Auf Wiesen wo man sich trifft damit die Hunde spielen und toben können und wo man nicht spazieren geht, sondern beieinander steht während die Hunde sich miteinander beschäftigen sehe ich das auch genau so.
In Freilaufgebieten in denen man spazieren geht ist es für mich hingegen selbstverständlich meinen Hund kurz anzuleinen oder ins Fuß zu nehmen wenn uns ein anderer Hund angeleint entgegen kommt oder der fremde Halter seinen Hund eindeutig ins Komando nimmt. Ich kann ihn danach ja gleich wieder laufen lassen und er muß deshalb nicht die ganze Zeit an der Leine bleiben.

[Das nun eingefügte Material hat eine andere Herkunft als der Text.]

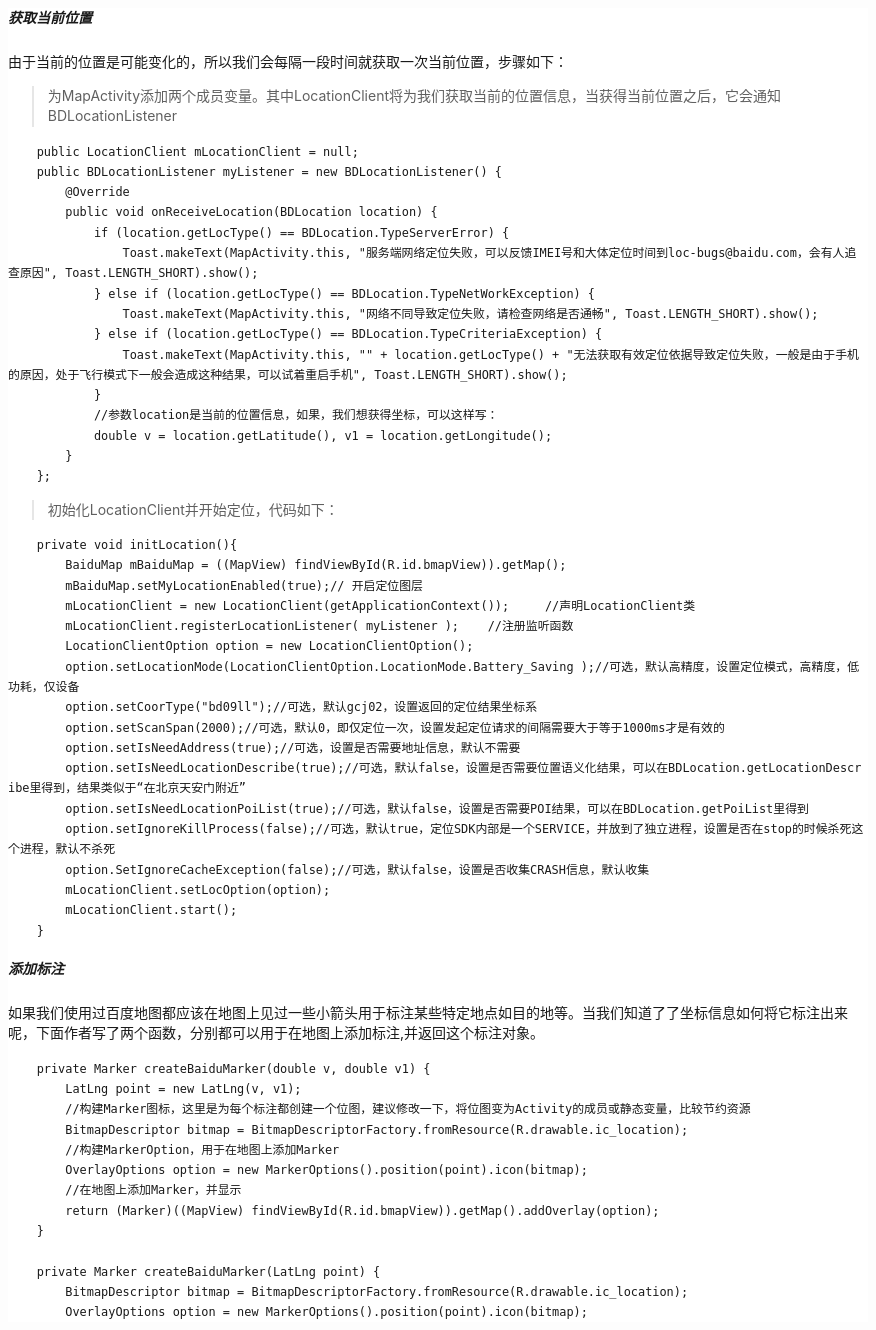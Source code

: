 ##### 获取当前位置
由于当前的位置是可能变化的，所以我们会每隔一段时间就获取一次当前位置，步骤如下：
>为MapActivity添加两个成员变量。其中LocationClient将为我们获取当前的位置信息，当获得当前位置之后，它会通知BDLocationListener

```
    public LocationClient mLocationClient = null;
    public BDLocationListener myListener = new BDLocationListener() {
        @Override
        public void onReceiveLocation(BDLocation location) {
            if (location.getLocType() == BDLocation.TypeServerError) {
                Toast.makeText(MapActivity.this, "服务端网络定位失败，可以反馈IMEI号和大体定位时间到loc-bugs@baidu.com，会有人追查原因", Toast.LENGTH_SHORT).show();
            } else if (location.getLocType() == BDLocation.TypeNetWorkException) {
                Toast.makeText(MapActivity.this, "网络不同导致定位失败，请检查网络是否通畅", Toast.LENGTH_SHORT).show();
            } else if (location.getLocType() == BDLocation.TypeCriteriaException) {
                Toast.makeText(MapActivity.this, "" + location.getLocType() + "无法获取有效定位依据导致定位失败，一般是由于手机的原因，处于飞行模式下一般会造成这种结果，可以试着重启手机", Toast.LENGTH_SHORT).show();
            }
            //参数location是当前的位置信息，如果，我们想获得坐标，可以这样写：
            double v = location.getLatitude(), v1 = location.getLongitude();
        }
    };
```

>初始化LocationClient并开始定位，代码如下：

```
    private void initLocation(){
        BaiduMap mBaiduMap = ((MapView) findViewById(R.id.bmapView)).getMap();
        mBaiduMap.setMyLocationEnabled(true);// 开启定位图层
        mLocationClient = new LocationClient(getApplicationContext());     //声明LocationClient类
        mLocationClient.registerLocationListener( myListener );    //注册监听函数
        LocationClientOption option = new LocationClientOption();
        option.setLocationMode(LocationClientOption.LocationMode.Battery_Saving );//可选，默认高精度，设置定位模式，高精度，低功耗，仅设备
        option.setCoorType("bd09ll");//可选，默认gcj02，设置返回的定位结果坐标系
        option.setScanSpan(2000);//可选，默认0，即仅定位一次，设置发起定位请求的间隔需要大于等于1000ms才是有效的
        option.setIsNeedAddress(true);//可选，设置是否需要地址信息，默认不需要
        option.setIsNeedLocationDescribe(true);//可选，默认false，设置是否需要位置语义化结果，可以在BDLocation.getLocationDescribe里得到，结果类似于“在北京天安门附近”
        option.setIsNeedLocationPoiList(true);//可选，默认false，设置是否需要POI结果，可以在BDLocation.getPoiList里得到
        option.setIgnoreKillProcess(false);//可选，默认true，定位SDK内部是一个SERVICE，并放到了独立进程，设置是否在stop的时候杀死这个进程，默认不杀死
        option.SetIgnoreCacheException(false);//可选，默认false，设置是否收集CRASH信息，默认收集
        mLocationClient.setLocOption(option);
        mLocationClient.start();
    }
```
##### 添加标注
如果我们使用过百度地图都应该在地图上见过一些小箭头用于标注某些特定地点如目的地等。当我们知道了了坐标信息如何将它标注出来呢，下面作者写了两个函数，分别都可以用于在地图上添加标注,并返回这个标注对象。
```
    private Marker createBaiduMarker(double v, double v1) {
        LatLng point = new LatLng(v, v1);
        //构建Marker图标，这里是为每个标注都创建一个位图，建议修改一下，将位图变为Activity的成员或静态变量，比较节约资源
        BitmapDescriptor bitmap = BitmapDescriptorFactory.fromResource(R.drawable.ic_location);
        //构建MarkerOption，用于在地图上添加Marker
        OverlayOptions option = new MarkerOptions().position(point).icon(bitmap);
        //在地图上添加Marker，并显示
        return (Marker)((MapView) findViewById(R.id.bmapView)).getMap().addOverlay(option);
    }
    
    private Marker createBaiduMarker(LatLng point) {
        BitmapDescriptor bitmap = BitmapDescriptorFactory.fromResource(R.drawable.ic_location);
        OverlayOptions option = new MarkerOptions().position(point).icon(bitmap);
```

Allerdings finde ich es schon wichtig, daß man auch auf einer Hundewiese auf seinen Hund achtet und eventuell eingreift. Wir kennen zum Beispiel einen absoluten Kleinsthund von vielleicht 2? Kilo. Till und der Kleine spielen sehr gerne zusammen. Aber das erste Mal stand ich die ganze Zeit permanent neben meinem Hund bis ich mir sicher war, daß er sich in seinem Verhalten anpasst und nicht zu wild wird. (Bis dahin hatte er fast ausschließlich Kontakt zu wesentlich größeren Hunden) Heue weiß ich, daß er das kann.
Von daher finde ich es schon wichtig, daß man seinen Hund auch in solchen Situationen im Blick hat und entsprechend reagiert.